Video game classification, video game violence and gun reform. And Doom II

The massacre in Port Arthur, Tasmania, haunts Australia’s collective memories.  With 35 people killed and 23 people wounded, it was the impetus for then Prime Minister John Howard’s gun reforms that saw the Government ban, buyback and destroy more than 700,000 firearms.  It was the day we became a country that knows guns are the problem and not the solution.  It is a moment etched in our history, and i’m sure most people alive to remember it would be able to tell you exactly where they were and what they were doing the moment the news came over the airwaves.  On Sunday 28 April 1996, Australia almost literally stood still.

I vividly remember the moment the first reports came through.  Sitting at the computer playing a game while my brother sat attentively at his desk listening to the radio in the hopes that they’d play something from Pearl Jam.  Not that I noticed, I was so engrossed in what was happening on the screen that, not even my brother screaming my name in my ear could pull my gaze from that screen.  That game was Doom II and at the time it was the most violent thing I’d ever seen.  I’m embarrassed to say that I was fixated on the game’s violence, taking glee at the giblets flying across the screen, and the cries of the dying echoed through the speakers.  The 1990’s can be defined by bombast across many mediums, and video games were absolutely no different, with games creating buzz on just how visceral their depictions of violence were.  It was the way things were, and while parents were worried, we youngsters knew it was just a game.  And Doom II was our pinnacle.

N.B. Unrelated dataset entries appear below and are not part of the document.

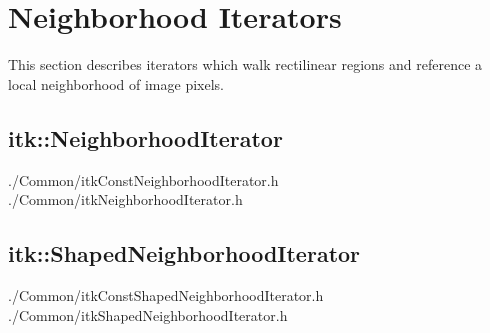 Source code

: \section{Neighborhood Iterators}
\label{sec:NeighborhoodIterators}
This section describes iterators which walk rectilinear regions and reference a
local neighborhood of image pixels.




\subsection{itk::NeighborhoodIterator}
\label{sec:itkNeighborhoodIterator}
./Common/itkConstNeighborhoodIterator.h
./Common/itkNeighborhoodIterator.h

\subsection{itk::ShapedNeighborhoodIterator}
\label{sec:itkShapedNeighborhoodIterator}
./Common/itkConstShapedNeighborhoodIterator.h
./Common/itkShapedNeighborhoodIterator.h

It is possibly the most inappropriate yet somehow appropriate game to be playing as the atrocities unfolded, and as the blood splattered on the monitor the news continued to flow as to the severity of events unfolding in the island State.  After my brother finally managed to pull my gaze from the screen I sat there, with my brother and eventually the entire family, heads in our hands as commercial radio playlists came to a stop and the hosts turned their attention to hope.  Hope that against all odds people caught up in the mess would survive, and in some ways, hope that it was all just a dream.

Eventually I went back to playing Doom II, while the commentary continued, and police gave their updates.

For me that single moment decided my views on violence in video games.  That moment clearly defined the difference between simulated violence and real violence – games were games and real life was sadly real life.  While that line has become significantly blurred – with developers pushing the limits of depiction of realistic violence in video games- I for the most part see no real connection between violent video games and incidence of violent crime in real life.  Even where I have felt less than comfortable in situations where violence is the driving force behind player agency – Borderlands to me was just a game about becoming a better killer – it isn’t because I’ve felt mentally vulnerable or impacted.  It’s because there are better ways to engage players and, quite frankly, better gameplay mechanics.  I’d be lying if I said I don’t enjoy violent games, but if that’s the sales pitch, I’ll gladly exercise my right not to play it.

But that doesn’t mean I think other people shouldn’t have that option, nor does it mean that games should go unregulated or unclassified, or that developers shouldn’t strive for other forms of expression.  Like the depiction of women in games, we have a long way to go to hit the sort of maturity many of us would like to see from the medium. But for now, while Doom II will forever be associated with the massacre in my mind,  at no point did I look at the screen and make a connection to the mass murder on the screen.  And that was a comforting thought. But what is even more comforting is that even if there was a connection, people in Australia wouldn’t have the means to act on it. And that’s one connection that can never be disputed.